> [Assigned task]: Read the records below and report each line in which "laurie" occurs.

*** Data excerpts Section Begins ***

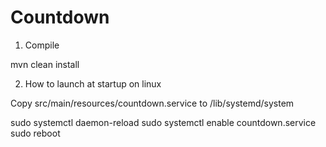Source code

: # Countdown

1. Compile

mvn clean install

2. How to launch at startup on linux

Copy src/main/resources/countdown.service to /lib/systemd/system

sudo systemctl daemon-reload
sudo systemctl enable countdown.service
sudo reboot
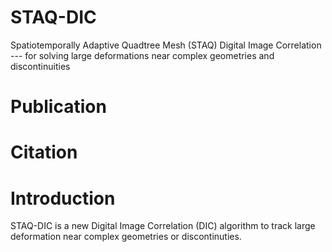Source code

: # STAQ-DIC
Spatiotemporally Adaptive Quadtree Mesh (STAQ) Digital Image Correlation 
--- for solving large deformations near complex geometries and discontinuities

# Publication

# Citation

# Introduction
STAQ-DIC is a new Digital Image Correlation (DIC) algorithm to track large deformation near complex geometries or discontinuties. 
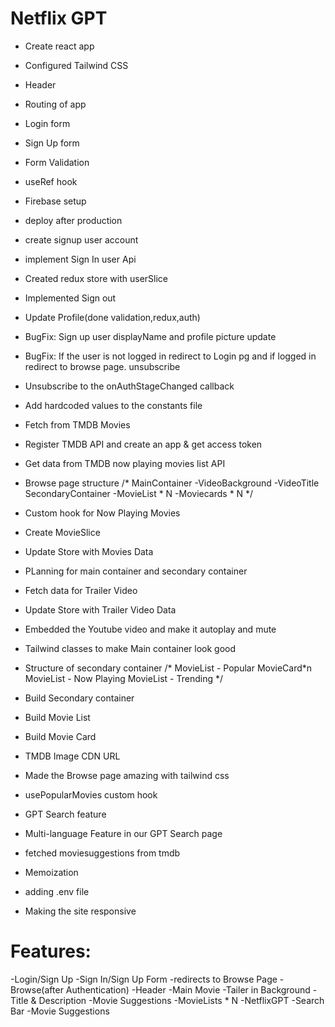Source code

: # Netflix GPT
- Create react app
- Configured Tailwind CSS
- Header
- Routing of app
- Login form
- Sign Up form
- Form Validation
- useRef hook
- Firebase setup
- deploy after production
- create signup user account
- implement Sign In user Api
- Created redux store with userSlice
- Implemented Sign out
- Update Profile(done validation,redux,auth)
- BugFix: Sign up user displayName and profile picture update
- BugFix: If the user is not logged in redirect to Login pg and if logged in redirect to browse page.
unsubscribe
- Unsubscribe to the onAuthStageChanged callback
- Add hardcoded values to the constants file
- Fetch from TMDB Movies
- Register TMDB API and create an app & get access token
- Get data from TMDB now playing movies list API
- Browse page structure
/*   MainContainer
        -VideoBackground
        -VideoTitle
    SecondaryContainer
        -MovieList * N
        -Moviecards * N
*/
- Custom hook for Now Playing Movies
- Create MovieSlice
- Update Store with Movies Data
- PLanning for main container and secondary container

- Fetch data for Trailer Video
- Update Store with Trailer Video Data
- Embedded the Youtube video and make it autoplay and mute
- Tailwind classes to make Main container look good
- Structure of secondary container
/*
MovieList - Popular
MovieCard*n
MovieList - Now Playing
MovieList - Trending
*/
- Build Secondary container
- Build Movie List
- Build Movie Card
- TMDB Image CDN URL
- Made the Browse page amazing with tailwind css
- usePopularMovies custom hook
- GPT Search feature 
- Multi-language Feature in our GPT Search page
- fetched moviesuggestions from tmdb
- Memoization
- adding .env file
- Making the site responsive






# Features:
-Login/Sign Up
    -Sign In/Sign Up Form
    -redirects to Browse Page
-Browse(after Authentication)
    -Header
    -Main Movie
        -Tailer in Background
        -Title & Description
        -Movie Suggestions
            -MovieLists * N
-NetflixGPT
    -Search Bar
    -Movie Suggestions
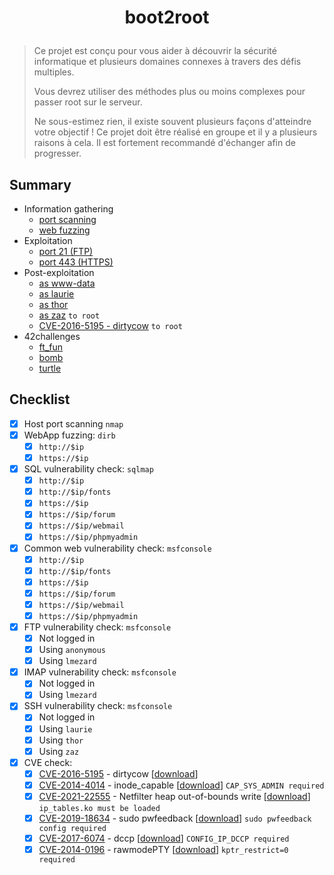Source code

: # <p align="center">boot2root</p>
> Ce projet est conçu pour vous aider à découvrir la sécurité informatique et plusieurs domaines connexes à travers des défis multiples.
>
> Vous devrez utiliser des méthodes plus ou moins complexes pour passer root sur le serveur.
>
> Ne sous-estimez rien, il existe souvent plusieurs façons d'atteindre votre objectif ! Ce projet doit être réalisé en groupe et il y a plusieurs raisons à cela. Il est fortement recommandé d'échanger afin de progresser.

## Summary
- Information gathering
    * [port scanning](/1-information-gathering/nmap.md)
    * [web fuzzing](/1-information-gathering/dirb.md)
- Exploitation
    * [port 21 (FTP)](/2-exploitation/ftp.md)
    * [port 443 (HTTPS)](/2-exploitation/https.md)
- Post-exploitation
    * [as www-data](/3-post-exploitation/www-data.md)
    * [as laurie](/3-post-exploitation/laurie.md)
    * [as thor](/3-post-exploitation/thor.md)
    * [as zaz](/3-post-exploitation/zaz.md) `to root`
    * [CVE-2016-5195 - dirtycow](/3-post-exploitation/dirtycow.md) `to root`
- 42challenges
    * [ft_fun](/42challenges/ft_fun.md)
    * [bomb](/42challenges/bomb.md)
    * [turtle](/42challenges/turtle.md)

## Checklist
- [x] Host port scanning `nmap`
- [x] WebApp fuzzing: `dirb`
    * [x] `http://$ip`
    * [x] `https://$ip`
- [x] SQL vulnerability check: `sqlmap`
    * [x] `http://$ip`
    * [x] `http://$ip/fonts`
    * [x] `https://$ip`
    * [x] `https://$ip/forum`
    * [x] `https://$ip/webmail`
    * [x] `https://$ip/phpmyadmin`
- [x] Common web vulnerability check: `msfconsole`
    * [x] `http://$ip`
    * [x] `http://$ip/fonts`
    * [x] `https://$ip`
    * [x] `https://$ip/forum`
    * [x] `https://$ip/webmail`
    * [x] `https://$ip/phpmyadmin`
- [x] FTP vulnerability check: `msfconsole`
    * [x] Not logged in
    * [x] Using `anonymous`
    * [x] Using `lmezard`
- [x] IMAP vulnerability check: `msfconsole`
    * [x] Not logged in
    * [x] Using `lmezard`
- [x] SSH vulnerability check: `msfconsole`
    * [x] Not logged in
    * [x] Using `laurie`
    * [x] Using `thor`
    * [x] Using `zaz`
- [x] CVE check:
    * [x] [CVE-2016-5195](https://github.com/dirtycow/dirtycow.github.io/wiki/VulnerabilityDetails) - dirtycow [[download](https://www.exploit-db.com/download/40839)]
    * [x] [CVE-2014-4014](http://www.openwall.com/lists/oss-security/2014/06/10/4) - inode_capable [[download](https://www.exploit-db.com/download/33824)] `CAP_SYS_ADMIN required`
    * [x] [CVE-2021-22555](https://github.com/google/security-research/blob/master/pocs/linux/cve-2021-22555/exploit.c) - Netfilter heap out-of-bounds write [[download](https://raw.githubusercontent.com/google/security-research/master/pocs/linux/cve-2021-22555/exploit.c)] `ip_tables.ko must be loaded`
    * [x] [CVE-2019-18634](https://dylankatz.com/Analysis-of-CVE-2019-18634/) - sudo pwfeedback [[download](https://github.com/saleemrashid/sudo-cve-2019-18634/raw/master/exploit.c)] `sudo pwfeedback config required`
    * [x] [CVE-2017-6074](http://www.openwall.com/lists/oss-security/2017/02/22/3) - dccp [[download](https://www.exploit-db.com/download/41458)] `CONFIG_IP_DCCP required`
    * [x] [CVE-2014-0196](http://blog.includesecurity.com/2014/06/exploit-walkthrough-cve-2014-0196-pty-kernel-race-condition.html) - rawmodePTY [[download](https://www.exploit-db.com/download/33516)] `kptr_restrict=0 required`
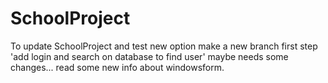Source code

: # SchoolProject
To update SchoolProject and test new option 
make a new branch
first step 'add login and search on database to find user' maybe needs some changes... read some new info about windowsform.
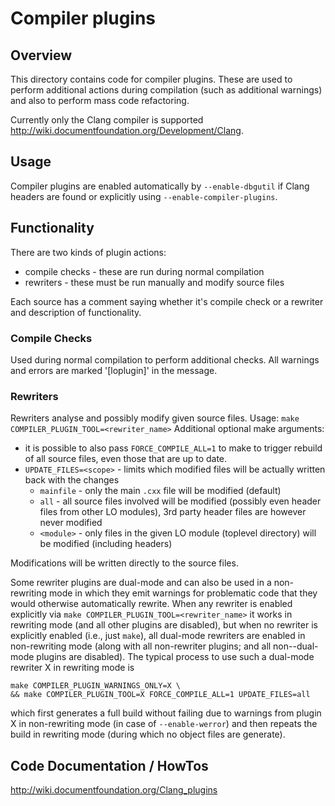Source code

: # Compiler plugins

## Overview

This directory contains code for compiler plugins. These are used to perform
additional actions during compilation (such as additional warnings) and
also to perform mass code refactoring.

Currently only the Clang compiler is supported <http://wiki.documentfoundation.org/Development/Clang>.

## Usage

Compiler plugins are enabled automatically by `--enable-dbgutil` if Clang headers
are found or explicitly using `--enable-compiler-plugins`.

## Functionality

There are two kinds of plugin actions:

- compile checks - these are run during normal compilation
- rewriters - these must be run manually and modify source files

Each source has a comment saying whether it's compile check or a rewriter
and description of functionality.

### Compile Checks

Used during normal compilation to perform additional checks.
All warnings and errors are marked '[loplugin]' in the message.

### Rewriters

Rewriters analyse and possibly modify given source files.
Usage: `make COMPILER_PLUGIN_TOOL=<rewriter_name>`
Additional optional make arguments:

- it is possible to also pass `FORCE_COMPILE_ALL=1` to make to trigger rebuild of all source files,
    even those that are up to date.
- `UPDATE_FILES=<scope>` - limits which modified files will be actually written back with the changes
    - `mainfile` - only the main `.cxx` file will be modified (default)
    - `all` - all source files involved will be modified (possibly even header files from other LO modules),
        3rd party header files are however never modified
    - `<module>` - only files in the given LO module (toplevel directory) will be modified (including headers)

Modifications will be written directly to the source files.

Some rewriter plugins are dual-mode and can also be used in a non-rewriting mode
in which they emit warnings for problematic code that they would otherwise
automatically rewrite.  When any rewriter is enabled explicitly via `make
COMPILER_PLUGIN_TOOL=<rewriter_name>` it works in rewriting mode (and all other
plugins are disabled), but when no rewriter is explicitly enabled (i.e., just
`make`), all dual-mode rewriters are enabled in non-rewriting mode (along with
all non-rewriter plugins; and all non--dual-mode plugins are disabled).  The
typical process to use such a dual-mode rewriter X in rewriting mode is

    make COMPILER_PLUGIN_WARNINGS_ONLY=X \
    && make COMPILER_PLUGIN_TOOL=X FORCE_COMPILE_ALL=1 UPDATE_FILES=all

which first generates a full build without failing due to warnings from plugin
X in non-rewriting mode (in case of `--enable-werror`) and then repeats the build
in rewriting mode (during which no object files are generate).


## Code Documentation / HowTos

<http://wiki.documentfoundation.org/Clang_plugins>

*** Data excerpts Section Ends ***

> [Output for this exercise]:
    * [as laurie](/3-post-exploitation/laurie.md)
    * [x] Using `laurie`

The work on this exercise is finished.